My DD1 who is 9 has expressed a desire to dance! She is a keen gymnast and she is petite graceful strong and flexible but i wonder how she would begin ballet as I assume most of the other beginners will be 3 and 4 YOs!!

frakkinstein Tue 26-Oct-10 14:16:27

Oh not at all!

If she can have a few lessons to teach her the basic she could probably go into a more advanced class.

The only thing is to start quick as otherwise her turnout won't develop properly and that would be a shame if she wanted to continue with it.

I found ballet quite helpful with gynmastics - especially for beam and floor work.

LoopyLoupGarou Tue 26-Oct-10 14:17:43

My foster sister and I both started ballet when we were 12. The lady assessed us both, and put us into different classes. I went into grade 3 (with mostly 9ish year olds) and she was put into primary (mostly tots) because I was a gymnast and quite rhythmic, she was (and still is) very clumsy and struggles to find rhythm. We both benefitted massively from it - she progressed slower but it did help with her co-ordination, I went through the grades quickly and caught up.

She shouldn't have a problem, she'll love it!

ShrinkingViolet Tue 26-Oct-10 14:30:49

DD1 started when she was 10, and went into a class of 8-9 year olds - she caught up pretty quickly, and now workd at her ballet school demonstrating for the younger classes. TBH we've found there's quite a lot of older beginners as they've moved up through secondary school - especially as dance is a popular choice for GCSE PE.

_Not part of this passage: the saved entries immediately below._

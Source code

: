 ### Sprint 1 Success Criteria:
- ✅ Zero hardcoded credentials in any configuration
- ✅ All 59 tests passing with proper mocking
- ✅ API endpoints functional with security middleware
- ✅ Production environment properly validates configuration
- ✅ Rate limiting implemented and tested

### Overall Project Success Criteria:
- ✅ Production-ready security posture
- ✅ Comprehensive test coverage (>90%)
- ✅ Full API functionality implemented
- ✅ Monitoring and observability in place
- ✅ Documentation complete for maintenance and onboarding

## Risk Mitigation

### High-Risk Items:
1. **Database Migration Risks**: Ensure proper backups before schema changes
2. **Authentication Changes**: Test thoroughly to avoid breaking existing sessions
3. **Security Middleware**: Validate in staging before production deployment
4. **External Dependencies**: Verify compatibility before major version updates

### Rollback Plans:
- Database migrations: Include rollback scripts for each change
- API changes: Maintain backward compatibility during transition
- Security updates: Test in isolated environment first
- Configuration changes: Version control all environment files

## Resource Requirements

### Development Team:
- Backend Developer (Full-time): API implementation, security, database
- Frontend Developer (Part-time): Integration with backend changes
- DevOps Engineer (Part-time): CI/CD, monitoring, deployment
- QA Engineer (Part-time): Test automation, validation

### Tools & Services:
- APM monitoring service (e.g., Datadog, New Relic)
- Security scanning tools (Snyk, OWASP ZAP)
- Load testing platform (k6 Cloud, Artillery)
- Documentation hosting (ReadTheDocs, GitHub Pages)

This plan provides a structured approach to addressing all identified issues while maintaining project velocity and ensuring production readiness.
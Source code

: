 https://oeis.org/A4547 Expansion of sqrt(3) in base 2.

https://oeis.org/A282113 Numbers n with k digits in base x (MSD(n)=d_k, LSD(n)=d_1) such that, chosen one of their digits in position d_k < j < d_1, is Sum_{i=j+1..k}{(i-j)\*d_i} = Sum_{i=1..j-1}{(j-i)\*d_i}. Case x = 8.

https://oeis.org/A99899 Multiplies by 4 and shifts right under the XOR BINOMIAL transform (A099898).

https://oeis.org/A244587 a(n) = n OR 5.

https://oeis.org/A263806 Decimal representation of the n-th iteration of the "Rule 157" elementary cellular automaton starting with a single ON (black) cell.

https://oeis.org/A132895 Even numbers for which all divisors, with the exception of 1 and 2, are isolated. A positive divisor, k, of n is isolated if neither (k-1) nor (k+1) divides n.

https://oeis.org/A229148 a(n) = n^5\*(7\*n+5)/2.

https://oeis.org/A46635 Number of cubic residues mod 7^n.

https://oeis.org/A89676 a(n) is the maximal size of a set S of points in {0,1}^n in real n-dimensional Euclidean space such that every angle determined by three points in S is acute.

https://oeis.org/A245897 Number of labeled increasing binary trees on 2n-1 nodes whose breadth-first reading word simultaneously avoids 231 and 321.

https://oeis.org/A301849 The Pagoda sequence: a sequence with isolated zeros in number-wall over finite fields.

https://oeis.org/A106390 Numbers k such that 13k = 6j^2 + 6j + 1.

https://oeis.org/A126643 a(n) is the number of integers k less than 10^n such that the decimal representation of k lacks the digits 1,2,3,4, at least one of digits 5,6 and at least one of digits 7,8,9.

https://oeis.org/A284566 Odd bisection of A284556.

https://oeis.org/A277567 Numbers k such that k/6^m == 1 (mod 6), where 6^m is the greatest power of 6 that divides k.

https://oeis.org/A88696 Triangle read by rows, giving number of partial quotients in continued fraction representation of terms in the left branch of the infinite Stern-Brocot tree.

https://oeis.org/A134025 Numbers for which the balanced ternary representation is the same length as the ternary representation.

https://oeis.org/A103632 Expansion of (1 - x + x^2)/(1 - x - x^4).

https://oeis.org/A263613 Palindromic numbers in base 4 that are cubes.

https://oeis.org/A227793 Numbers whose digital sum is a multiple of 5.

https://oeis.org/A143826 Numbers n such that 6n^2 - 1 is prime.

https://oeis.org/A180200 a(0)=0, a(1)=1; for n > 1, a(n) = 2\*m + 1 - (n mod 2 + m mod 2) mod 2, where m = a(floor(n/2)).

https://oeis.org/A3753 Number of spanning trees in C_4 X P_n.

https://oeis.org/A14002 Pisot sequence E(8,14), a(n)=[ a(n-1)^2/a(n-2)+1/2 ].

Fortunatly ours os a particularly relaxed dance school, somewhere more formal might be harder to slot in.

meltedmarsbars Tue 26-Oct-10 14:35:59

Thats not "older" !

From the thread title, I thought you meant adult beginners!

<gracefully pirrouettes off>

ShrinkingViolet Tue 26-Oct-10 21:05:14

our place also has adult beginners - I'm really tempted as I was never allowed ballet lessons as a child sad.

onimolap Tue 26-Oct-10 21:17:05

The gymnastics should mean she has good core body strength, balance, and be quite bendy; all of which should help give her a good start. Talk to the school and see whatcthey recommend.

Private individual lessons are usually quite expensive, but it might be worth considering a few to give her a start that will let her join in a class made up of girls nearer her own age. My DD's ballet teacher reckons it's only after about 7 or 8 that progress consolidates enough that there is a definite gap to be bridged, so she's not that far adrift really.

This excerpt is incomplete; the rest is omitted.